Es cierto que el domingo 1 de julio fue emocionante. Me refiero en particular a la jornada, (ya los resultados reflejan la distribución de preferencias electorales y son comentario constante de analistas, como lo fueron las campañas y percepción de encuestas). Quiero hablar desde el peatón, desde el ciudadano que somos todos. Me refiero a caminar las dos cuadras a la casilla correspondiente al lado de mis hijas. No era cualquier caminata, teníamos un propósito: participar. Nos tuvimos que dividir en dos filas y curiosamente a la hora del día que fuimos los que llevábamos hasta la L por apellido éramos mayoría, y tardamos más que la fila donde mis hijas avanzaban con velocidad a pesar de la jauría que controlaban con correas dos votantes (y que no debería ser permitido, las mamparas eran tan endebles que se zarandeaban con cualquier cosa).
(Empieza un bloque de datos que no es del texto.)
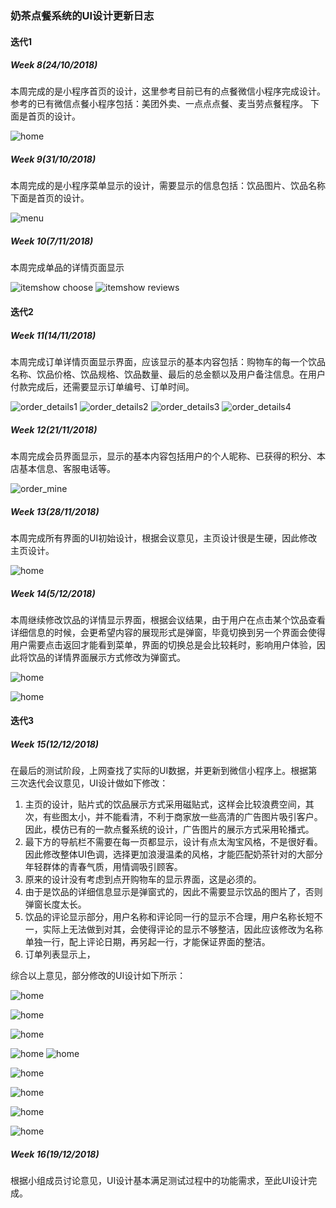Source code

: ### 奶茶点餐系统的UI设计更新日志

#### 迭代1

##### Week 8(24/10/2018)
本周完成的是小程序首页的设计，这里参考目前已有的点餐微信小程序完成设计。参考的已有微信点餐小程序包括：美团外卖、一点点点餐、麦当劳点餐程序。
下面是首页的设计。

​![home](https://github.com/2018SystemAnalysis/Wechat-Odering-System/blob/master/assets/images/home.png)



##### Week 9(31/10/2018)

本周完成的是小程序菜单显示的设计，需要显示的信息包括：饮品图片、饮品名称
下面是首页的设计。

![menu](https://github.com/2018SystemAnalysis/Wechat-Odering-System/blob/master/assets/UI/U1_menu.png)



##### Week 10(7/11/2018)

本周完成单品的详情页面显示

![itemshow choose](https://github.com/2018SystemAnalysis/Wechat-Odering-System/blob/master/assets/UI/U1_itemshow1.png)
![itemshow reviews](https://github.com/2018SystemAnalysis/Wechat-Odering-System/blob/master/assets/UI/U1_itemshow2.png)



#### 迭代2

##### Week 11(14/11/2018)
本周完成订单详情页面显示界面，应该显示的基本内容包括：购物车的每一个饮品名称、饮品价格、饮品规格、饮品数量、最后的总金额以及用户备注信息。在用户付款完成后，还需要显示订单编号、订单时间。

![order_details1](https://github.com/2018SystemAnalysis/Wechat-Odering-System/blob/master/assets/UI/U1_order_check.png)
![order_details2](https://github.com/2018SystemAnalysis/Wechat-Odering-System/blob/master/assets/UI/U1_order_take.png)
![order_details3](https://github.com/2018SystemAnalysis/Wechat-Odering-System/blob/master/assets/UI/U1_order_done.png)
![order_details4](https://github.com/2018SystemAnalysis/Wechat-Odering-System/blob/master/assets/UI/U1_order_list.png)



##### Week 12(21/11/2018)

本周完成会员界面显示，显示的基本内容包括用户的个人昵称、已获得的积分、本店基本信息、客服电话等。

![order_mine](https://github.com/2018SystemAnalysis/Wechat-Odering-System/blob/master/assets/UI/U1_mine.png)


##### Week 13(28/11/2018)

本周完成所有界面的UI初始设计，根据会议意见，主页设计很是生硬，因此修改主页设计。

![home](https://github.com/2018SystemAnalysis/Wechat-Odering-System/blob/master/assets/UI/U1_home_v2.png)



##### Week 14(5/12/2018)

本周继续修改饮品的详情显示界面，根据会议结果，由于用户在点击某个饮品查看详细信息的时候，会更希望内容的展现形式是弹窗，毕竟切换到另一个界面会使得用户需要点击返回才能看到菜单，界面的切换总是会比较耗时，影响用户体验，因此将饮品的详情界面展示方式修改为弹窗式。

![home](https://github.com/2018SystemAnalysis/Wechat-Odering-System/blob/master/assets/UI/U1_itemshow1-v2.png)

![home](https://github.com/2018SystemAnalysis/Wechat-Odering-System/blob/master/assets/UI/U1_itemshow2-v2.png)





#### 迭代3

##### Week 15(12/12/2018)

在最后的测试阶段，上网查找了实际的UI数据，并更新到微信小程序上。根据第三次迭代会议意见，UI设计做如下修改：

1. 主页的设计，贴片式的饮品展示方式采用磁贴式，这样会比较浪费空间，其次，有些图太小，并不能看清，不利于商家放一些高清的广告图片吸引客户。因此，模仿已有的一款点餐系统的设计，广告图片的展示方式采用轮播式。
2. 最下方的导航栏不需要在每一页都显示，设计有点太淘宝风格，不是很好看。因此修改整体UI色调，选择更加浪漫温柔的风格，才能匹配奶茶针对的大部分年轻群体的青春气质，用情调吸引顾客。
3. 原来的设计没有考虑到点开购物车的显示界面，这是必须的。
4. 由于是饮品的详细信息显示是弹窗式的，因此不需要显示饮品的图片了，否则弹窗长度太长。
5. 饮品的评论显示部分，用户名称和评论同一行的显示不合理，用户名称长短不一，实际上无法做到对其，会使得评论的显示不够整洁，因此应该修改为名称单独一行，配上评论日期，再另起一行，才能保证界面的整洁。
6. 订单列表显示上，

综合以上意见，部分修改的UI设计如下所示：

![home](https://github.com/2018SystemAnalysis/Wechat-Odering-System/blob/master/assets/UI/U2_home.png)

![home](https://github.com/2018SystemAnalysis/Wechat-Odering-System/blob/master/assets/UI/U2_menu.png)

![home](https://github.com/2018SystemAnalysis/Wechat-Odering-System/blob/master/assets/UI/U2_gouwuche.png)

![home](https://github.com/2018SystemAnalysis/Wechat-Odering-System/blob/master/assets/UI/U2_details.png)
![home](https://github.com/2018SystemAnalysis/Wechat-Odering-System/blob/master/assets/UI/U2_review.png)

![home](https://github.com/2018SystemAnalysis/Wechat-Odering-System/blob/master/assets/UI/U2_order_list.png)

![home](https://github.com/2018SystemAnalysis/Wechat-Odering-System/blob/master/assets/UI/U2_order_check.png)

![home](https://github.com/2018SystemAnalysis/Wechat-Odering-System/blob/master/assets/UI/U2_order_take.png)

![home](https://github.com/2018SystemAnalysis/Wechat-Odering-System/blob/master/assets/UI/U2_reduction.png)



##### Week 16(19/12/2018)

根据小组成员讨论意见，UI设计基本满足测试过程中的功能需求，至此UI设计完成。
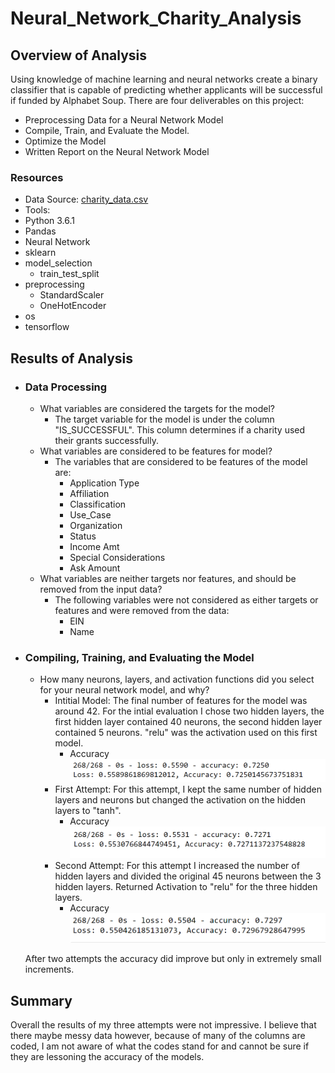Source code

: # Neural_Network_Charity_Analysis

## Overview of Analysis
Using knowledge of machine learning and neural networks create a binary classifier that is capable of predicting whether applicants will be successful if funded by Alphabet Soup. There are four deliverables on this project:
  - Preprocessing Data for a Neural Network Model
  - Compile, Train, and Evaluate the Model.
  - Optimize the Model
  - Written Report on the Neural Network Model

### Resources
- Data Source: [charity_data.csv](https://github.com/MiguelDi/Neural_Network_Charity_Analysis/blob/main/Resources/charity_data.csv)
- Tools:
 - Python 3.6.1
 - Pandas
 - Neural Network
 - sklearn
  - model_selection
    - train_test_split
  - preprocessing 
    - StandardScaler
    - OneHotEncoder
  - os
  - tensorflow

## Results of Analysis
- ### Data Processing
  - What variables are considered the targets for the model?
    - The target variable for the model is under the column "IS_SUCCESSFUL".  This column determines if a charity used their grants successfully. 
  - What variables are considered to be features for model?
    - The variables that are considered to be features of the model are:
      - Application Type
      - Affiliation
      - Classification
      - Use_Case
      - Organization
      - Status
      - Income Amt
      - Special Considerations
      - Ask Amount
  - What variables are neither targets nor features, and should be removed from the input data?
    - The following variables were not considered as either targets or features and were removed from the data:
      - EIN
      - Name
      
- ### Compiling, Training, and Evaluating the Model
  - How many neurons, layers, and activation functions did you select for your neural network model, and why?
    - Intitial Model:
    The final number of features for the model was around 42.  For the intial evaluation I chose two hidden layers, the first hidden layer contained 40 neurons, the second hidden layer contained 5 neurons. "relu" was the activation used on this first model. 
      - Accuracy
        ![Initital Model](Resources/Intitial_Model.png)
    - First Attempt:
    For this attempt, I kept the same number of hidden layers and neurons but changed the activation on the hidden layers to "tanh". 
      - Accuracy
        ![1st attempt](Resources/1st_Attempt.png)
    - Second Attempt:
    For this attempt I increased the number of hidden layers and divided the original 45 neurons between the 3 hidden layers. Returned Activation to "relu" for the three hidden layers.
      - Accuracy
        ![2nd Attempt](Resources/2nd_Attempt.png)
   
    
  After two attempts the accuracy did improve but only in extremely small increments.

## Summary
Overall the results of my three attempts were not impressive. I believe that there maybe messy data however, because of many of the columns are coded, I am not aware of what the codes stand for and cannot be sure if they are lessoning the accuracy of the models.
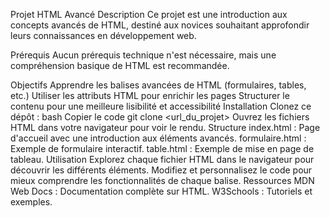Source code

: Projet HTML Avancé
Description
Ce projet est une introduction aux concepts avancés de HTML, destiné aux novices souhaitant approfondir leurs connaissances en développement web.

Prérequis
Aucun prérequis technique n'est nécessaire, mais une compréhension basique de HTML est recommandée.

Objectifs
Apprendre les balises avancées de HTML (formulaires, tables, etc.)
Utiliser les attributs HTML pour enrichir les pages
Structurer le contenu pour une meilleure lisibilité et accessibilité
Installation
Clonez ce dépôt :
bash
Copier le code
git clone <url_du_projet>
Ouvrez les fichiers HTML dans votre navigateur pour voir le rendu.
Structure
index.html : Page d'accueil avec une introduction aux éléments avancés.
formulaire.html : Exemple de formulaire interactif.
table.html : Exemple de mise en page de tableau.
Utilisation
Explorez chaque fichier HTML dans le navigateur pour découvrir les différents éléments.
Modifiez et personnalisez le code pour mieux comprendre les fonctionnalités de chaque balise.
Ressources
MDN Web Docs : Documentation complète sur HTML.
W3Schools : Tutoriels et exemples.

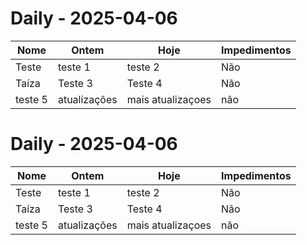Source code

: 
# Daily - 2025-04-06

| Nome | Ontem | Hoje | Impedimentos |
|------|--------|------|--------------|
| Teste | teste 1 | teste 2 | Não |
| Taíza | Teste 3 | Teste 4 | Não |
| teste 5 | atualizações | mais atualizaçoes | não |


# Daily - 2025-04-06

| Nome | Ontem | Hoje | Impedimentos |
|------|--------|------|--------------|
| Teste | teste 1 | teste 2 | Não |
| Taíza | Teste 3 | Teste 4 | Não |
| teste 5 | atualizações | mais atualizaçoes | não |
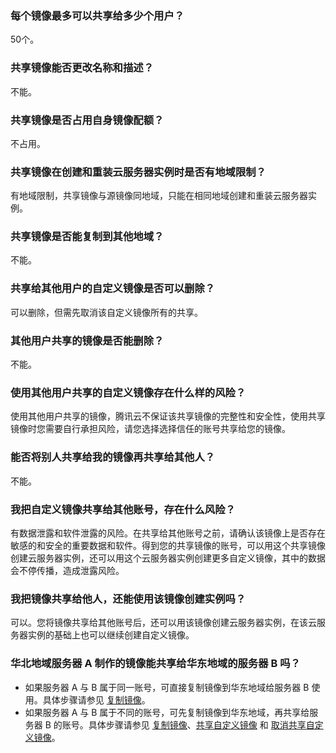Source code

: ### 每个镜像最多可以共享给多少个用户？

50个。

### 共享镜像能否更改名称和描述？

不能。

### 共享镜像是否占用自身镜像配额？

不占用。

### 共享镜像在创建和重装云服务器实例时是否有地域限制？

有地域限制，共享镜像与源镜像同地域，只能在相同地域创建和重装云服务器实例。

### 共享镜像是否能复制到其他地域？

不能。

### 共享给其他用户的自定义镜像是否可以删除？

可以删除，但需先取消该自定义镜像所有的共享。

### 其他用户共享的镜像是否能删除？

不能。

### 使用其他用户共享的自定义镜像存在什么样的风险？

使用其他用户共享的镜像，腾讯云不保证该共享镜像的完整性和安全性，使用共享镜像时您需要自行承担风险，请您选择选择信任的账号共享给您的镜像。

### 能否将别人共享给我的镜像再共享给其他人？

不能。

### 我把自定义镜像共享给其他账号，存在什么风险？

有数据泄露和软件泄露的风险。在共享给其他账号之前，请确认该镜像上是否存在敏感的和安全的重要数据和软件。得到您的共享镜像的账号，可以用这个共享镜像创建云服务器实例，还可以用这个云服务器实例创建更多自定义镜像，其中的数据会不停传播，造成泄露风险。

### 我把镜像共享给他人，还能使用该镜像创建实例吗？

可以。您将镜像共享给其他账号后，还可以用该镜像创建云服务器实例，在该云服务器实例的基础上也可以继续创建自定义镜像。

### 华北地域服务器 A 制作的镜像能共享给华东地域的服务器 B 吗？

- 如果服务器 A 与 B 属于同一账号，可直接复制镜像到华东地域给服务器 B 使用。具体步骤请参见 [复制镜像](https://intl.cloud.tencent.com/document/product/213/4943)。
- 如果服务器 A 与 B 属于不同的账号，可先复制镜像到华东地域，再共享给服务器 B 的账号。具体步骤请参见 [复制镜像](https://intl.cloud.tencent.com/document/product/213/4943)、[共享自定义镜像](https://intl.cloud.tencent.com/document/product/213/4944) 和 [取消共享自定义镜像](https://intl.cloud.tencent.com/document/product/213/7148)。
Daba gusto ver a niños y adolescentes acompañando a sus padres, a gente muy mayor con su bastón-sillita para prevenir el cansancio. Éramos los del barrio que no nos habíamos visto nunca, o que nos saludábamos apenas en el estacionamiento del condominio. Había un espíritu dominguero y relajado que se contagiaba, a pesar de asistir a un acto solemne donde los letreros nos enfrentaban: «Tu voto es libre y secreto». La organización de la casilla era impecable y bien sabemos que quienes se encargaron de ella, como quien prestó su espacio para que allí ocurriera la votación, no eran una panda de amigos, fueron equipo y lo hacían con diligencia y entusiasmo. Cuando salimos comentamos que no había sido difícil entender las boletas como se había dicho por allí, que se necesitaban lentes para leer, que había sido fluido y rápido. En las redes, familias enteras, parejas, amigos exhibían sus fotos con aquel pulgar marcado, una especie de victoria del proceso. Un decir yo estuve allí.

Y quizás en esta jornada, cuyos resultados reflejan la posibilidad de la alternancia y el deseo de cambio (el descontento), lo más importante fue el júbilo democrático, la sensación de que contamos, de que cada uno de nosotros es una pieza valiosa en el rompecabezas que es México. No sólo participar sino pertenecer, quizás el voto es de las escasas oportunidades de sentir y hacer comunidad. México primero, pero México es cada uno de nosotros. Pienso en los que por primera vez votaron, su arranque en la vida democrática tiene un espíritu completamente distinto, una responsabilidad más clara de cuando mi generación asistía a una farsa democrática sin opciones. Cuando la gente dice que no ha ido a mejor el país, hay que recordar ese 2 de julio y contrastarlo con el pasado en todos sentidos, y reconocer que no sólo hemos participado en un número histórico, sino que estaremos más vigilantes de aquellos a quienes hemos dado nuestra confianza. La madurez democrática toma tiempo, y a los 18 años los mexicanos ya no son ingenuos, son los artífices de una sociedad diferente que piensa en otros términos el respeto, la equidad, el género, el cuerpo, la familia.

Es cierto que a pesar de que se ha cacareado que la jornada electoral fue pacífica en el país, uno oye de empistolados, de zafarranchos y sabe que el paraíso no ocurre de golpe, que hay enconos y malas prácticas, pero que el balance es, a pesar de todo lo que podía pensarse, pacífico y positivo. No lo tiñamos de cuadro romántico con nubes esponjadas donde entre los rayos de sol se perfila el salvador. Esperemos que los elegidos estén a la altura del entusiasmo participativo. Yo, por lo pronto, me congratulo de haber ido a una casilla, de estar, de ver a mis vecinos, de ir al día siguiente a leer los resultados, de decir «Buenos días» con gusto, con expectación, con la sensación de que este país es nuestro y nos merecemos bienestar y dignidad.